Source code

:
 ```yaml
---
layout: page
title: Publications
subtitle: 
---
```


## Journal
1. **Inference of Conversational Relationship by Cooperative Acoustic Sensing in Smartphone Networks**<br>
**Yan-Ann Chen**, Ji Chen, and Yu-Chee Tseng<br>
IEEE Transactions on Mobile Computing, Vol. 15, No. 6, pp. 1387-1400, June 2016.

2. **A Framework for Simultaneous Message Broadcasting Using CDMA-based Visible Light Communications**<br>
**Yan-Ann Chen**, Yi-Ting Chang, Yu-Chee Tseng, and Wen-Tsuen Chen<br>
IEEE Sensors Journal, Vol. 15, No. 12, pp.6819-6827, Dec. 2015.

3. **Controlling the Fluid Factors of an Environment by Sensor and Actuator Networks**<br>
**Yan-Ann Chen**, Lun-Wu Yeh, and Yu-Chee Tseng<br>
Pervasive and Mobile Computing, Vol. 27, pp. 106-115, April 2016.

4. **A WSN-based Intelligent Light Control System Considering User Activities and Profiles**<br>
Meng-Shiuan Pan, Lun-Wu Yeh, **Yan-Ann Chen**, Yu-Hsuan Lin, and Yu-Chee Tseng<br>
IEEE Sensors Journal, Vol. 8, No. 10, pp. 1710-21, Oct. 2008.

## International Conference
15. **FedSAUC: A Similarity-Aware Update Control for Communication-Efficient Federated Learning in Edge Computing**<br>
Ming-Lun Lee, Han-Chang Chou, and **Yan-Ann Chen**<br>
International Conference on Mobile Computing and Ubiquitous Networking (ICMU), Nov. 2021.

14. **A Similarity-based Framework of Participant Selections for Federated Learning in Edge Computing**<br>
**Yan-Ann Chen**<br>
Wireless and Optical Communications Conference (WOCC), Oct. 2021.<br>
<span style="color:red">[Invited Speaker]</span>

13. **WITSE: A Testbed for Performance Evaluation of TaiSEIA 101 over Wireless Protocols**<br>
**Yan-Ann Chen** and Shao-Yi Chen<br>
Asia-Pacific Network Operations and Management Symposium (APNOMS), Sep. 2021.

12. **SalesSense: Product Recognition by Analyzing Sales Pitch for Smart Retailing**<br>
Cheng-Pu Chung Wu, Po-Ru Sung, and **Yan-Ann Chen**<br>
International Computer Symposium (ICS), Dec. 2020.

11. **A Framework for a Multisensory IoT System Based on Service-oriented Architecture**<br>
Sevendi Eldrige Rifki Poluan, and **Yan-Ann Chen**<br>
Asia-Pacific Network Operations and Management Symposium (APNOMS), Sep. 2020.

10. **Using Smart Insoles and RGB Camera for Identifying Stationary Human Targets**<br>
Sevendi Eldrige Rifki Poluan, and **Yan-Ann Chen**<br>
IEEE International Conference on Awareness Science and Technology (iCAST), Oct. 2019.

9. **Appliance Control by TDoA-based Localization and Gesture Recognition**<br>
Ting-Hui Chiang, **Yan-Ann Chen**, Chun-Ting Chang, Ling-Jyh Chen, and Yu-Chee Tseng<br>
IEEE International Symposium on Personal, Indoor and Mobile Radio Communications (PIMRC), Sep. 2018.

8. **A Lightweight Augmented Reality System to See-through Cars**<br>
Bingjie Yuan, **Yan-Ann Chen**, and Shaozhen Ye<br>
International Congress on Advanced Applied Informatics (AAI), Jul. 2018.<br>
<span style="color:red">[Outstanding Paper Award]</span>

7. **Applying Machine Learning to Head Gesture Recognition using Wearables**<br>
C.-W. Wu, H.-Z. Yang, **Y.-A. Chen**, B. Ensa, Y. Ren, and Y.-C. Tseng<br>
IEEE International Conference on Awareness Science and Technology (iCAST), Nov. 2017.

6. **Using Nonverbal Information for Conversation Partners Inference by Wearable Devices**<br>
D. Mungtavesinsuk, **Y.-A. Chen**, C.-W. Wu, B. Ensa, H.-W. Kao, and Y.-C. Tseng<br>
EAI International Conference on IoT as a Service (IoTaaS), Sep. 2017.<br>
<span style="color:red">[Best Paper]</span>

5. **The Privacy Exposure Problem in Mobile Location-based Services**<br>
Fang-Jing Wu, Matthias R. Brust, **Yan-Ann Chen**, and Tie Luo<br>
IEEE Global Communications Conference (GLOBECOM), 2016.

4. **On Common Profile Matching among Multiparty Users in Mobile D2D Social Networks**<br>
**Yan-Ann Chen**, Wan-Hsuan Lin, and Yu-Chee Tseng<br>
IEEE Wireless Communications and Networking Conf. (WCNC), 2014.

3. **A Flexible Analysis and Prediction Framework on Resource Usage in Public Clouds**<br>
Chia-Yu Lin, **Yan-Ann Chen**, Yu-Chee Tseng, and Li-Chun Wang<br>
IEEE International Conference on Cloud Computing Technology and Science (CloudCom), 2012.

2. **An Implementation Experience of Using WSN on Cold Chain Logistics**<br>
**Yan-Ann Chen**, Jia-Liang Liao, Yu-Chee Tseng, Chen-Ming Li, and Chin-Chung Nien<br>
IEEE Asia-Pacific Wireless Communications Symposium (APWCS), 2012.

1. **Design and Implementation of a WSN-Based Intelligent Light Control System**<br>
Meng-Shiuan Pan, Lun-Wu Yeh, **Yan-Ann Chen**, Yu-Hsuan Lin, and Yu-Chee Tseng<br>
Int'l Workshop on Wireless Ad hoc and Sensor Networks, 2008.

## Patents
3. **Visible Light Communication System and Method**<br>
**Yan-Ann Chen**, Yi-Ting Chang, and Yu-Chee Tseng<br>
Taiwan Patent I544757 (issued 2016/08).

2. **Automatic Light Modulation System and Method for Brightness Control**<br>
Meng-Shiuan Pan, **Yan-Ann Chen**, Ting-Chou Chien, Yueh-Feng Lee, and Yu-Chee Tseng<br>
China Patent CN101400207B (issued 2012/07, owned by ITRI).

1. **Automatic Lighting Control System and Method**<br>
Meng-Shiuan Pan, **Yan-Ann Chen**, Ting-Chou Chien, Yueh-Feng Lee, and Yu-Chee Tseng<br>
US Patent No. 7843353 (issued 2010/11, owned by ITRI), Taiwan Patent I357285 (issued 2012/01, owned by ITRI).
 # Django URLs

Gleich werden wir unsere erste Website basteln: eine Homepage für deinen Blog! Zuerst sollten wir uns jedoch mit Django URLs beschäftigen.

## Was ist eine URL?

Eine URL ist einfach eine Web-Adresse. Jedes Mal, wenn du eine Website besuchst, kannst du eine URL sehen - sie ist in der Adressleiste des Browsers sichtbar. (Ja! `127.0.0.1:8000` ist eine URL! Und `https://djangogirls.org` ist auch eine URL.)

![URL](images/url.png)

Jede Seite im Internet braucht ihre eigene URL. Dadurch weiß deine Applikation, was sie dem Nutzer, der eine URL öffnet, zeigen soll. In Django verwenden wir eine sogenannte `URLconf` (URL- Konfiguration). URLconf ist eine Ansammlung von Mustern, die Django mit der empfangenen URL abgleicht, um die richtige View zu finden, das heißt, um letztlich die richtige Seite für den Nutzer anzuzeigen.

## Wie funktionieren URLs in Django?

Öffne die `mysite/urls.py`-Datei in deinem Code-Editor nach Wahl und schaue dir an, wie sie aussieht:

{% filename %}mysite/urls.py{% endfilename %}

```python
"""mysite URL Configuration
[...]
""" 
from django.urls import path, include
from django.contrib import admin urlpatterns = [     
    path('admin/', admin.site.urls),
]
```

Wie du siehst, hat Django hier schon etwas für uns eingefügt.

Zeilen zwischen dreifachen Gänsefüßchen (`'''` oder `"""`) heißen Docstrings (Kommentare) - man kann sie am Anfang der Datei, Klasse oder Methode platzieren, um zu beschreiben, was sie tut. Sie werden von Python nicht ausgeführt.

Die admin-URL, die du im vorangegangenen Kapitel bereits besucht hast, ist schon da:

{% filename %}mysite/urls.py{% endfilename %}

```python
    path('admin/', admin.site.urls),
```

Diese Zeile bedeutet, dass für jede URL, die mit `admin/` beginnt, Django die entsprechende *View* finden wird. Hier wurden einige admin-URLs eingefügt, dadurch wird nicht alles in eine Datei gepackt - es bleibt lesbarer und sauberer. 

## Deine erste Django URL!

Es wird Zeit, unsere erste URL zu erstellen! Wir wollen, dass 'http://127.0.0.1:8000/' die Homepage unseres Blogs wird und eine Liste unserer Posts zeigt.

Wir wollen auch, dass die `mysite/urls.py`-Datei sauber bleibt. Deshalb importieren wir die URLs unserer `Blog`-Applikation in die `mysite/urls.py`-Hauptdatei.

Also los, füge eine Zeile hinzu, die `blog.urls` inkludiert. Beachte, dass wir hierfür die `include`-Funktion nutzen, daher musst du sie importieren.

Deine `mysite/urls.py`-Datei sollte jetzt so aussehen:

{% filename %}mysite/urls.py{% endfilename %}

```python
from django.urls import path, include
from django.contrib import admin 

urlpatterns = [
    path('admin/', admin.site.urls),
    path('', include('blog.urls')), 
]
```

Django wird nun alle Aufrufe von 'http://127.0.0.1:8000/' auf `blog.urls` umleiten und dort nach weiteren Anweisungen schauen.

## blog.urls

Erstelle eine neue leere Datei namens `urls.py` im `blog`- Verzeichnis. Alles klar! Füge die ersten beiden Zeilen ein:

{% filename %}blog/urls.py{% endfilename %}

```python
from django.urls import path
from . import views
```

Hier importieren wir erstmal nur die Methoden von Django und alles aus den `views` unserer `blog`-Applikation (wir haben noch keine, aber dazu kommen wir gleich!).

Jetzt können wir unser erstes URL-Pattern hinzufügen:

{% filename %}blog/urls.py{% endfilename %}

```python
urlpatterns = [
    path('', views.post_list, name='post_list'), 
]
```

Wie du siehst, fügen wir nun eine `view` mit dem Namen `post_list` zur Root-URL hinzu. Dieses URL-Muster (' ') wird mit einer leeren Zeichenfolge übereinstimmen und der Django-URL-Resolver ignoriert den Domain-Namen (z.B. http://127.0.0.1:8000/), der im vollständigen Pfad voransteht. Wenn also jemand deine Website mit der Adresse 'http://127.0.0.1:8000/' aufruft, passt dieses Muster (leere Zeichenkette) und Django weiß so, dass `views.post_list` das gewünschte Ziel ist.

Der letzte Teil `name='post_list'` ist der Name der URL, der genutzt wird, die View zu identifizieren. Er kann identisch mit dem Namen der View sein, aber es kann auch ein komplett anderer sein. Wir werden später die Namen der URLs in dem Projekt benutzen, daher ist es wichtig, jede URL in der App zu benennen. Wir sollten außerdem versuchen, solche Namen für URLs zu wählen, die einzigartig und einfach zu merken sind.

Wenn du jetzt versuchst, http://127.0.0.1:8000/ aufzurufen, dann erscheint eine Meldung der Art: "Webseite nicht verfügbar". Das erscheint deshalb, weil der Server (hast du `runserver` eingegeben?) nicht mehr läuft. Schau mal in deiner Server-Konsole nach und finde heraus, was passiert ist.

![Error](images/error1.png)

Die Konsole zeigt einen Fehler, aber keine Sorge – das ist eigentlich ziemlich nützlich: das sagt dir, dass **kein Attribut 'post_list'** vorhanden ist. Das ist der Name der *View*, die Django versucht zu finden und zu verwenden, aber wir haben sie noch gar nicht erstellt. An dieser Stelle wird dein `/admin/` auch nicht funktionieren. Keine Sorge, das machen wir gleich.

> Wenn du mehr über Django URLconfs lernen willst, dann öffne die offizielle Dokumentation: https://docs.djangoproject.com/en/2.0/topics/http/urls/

# Task details:
Copy out every line from the records that has the word "Homepage".

# Answer space:
Gleich werden wir unsere erste Website basteln: eine Homepage für deinen Blog! Zuerst sollten wir uns jedoch mit Django URLs beschäftigen.
Es wird Zeit, unsere erste URL zu erstellen! Wir wollen, dass 'http://127.0.0.1:8000/' die Homepage unseres Blogs wird und eine Liste unserer Posts zeigt.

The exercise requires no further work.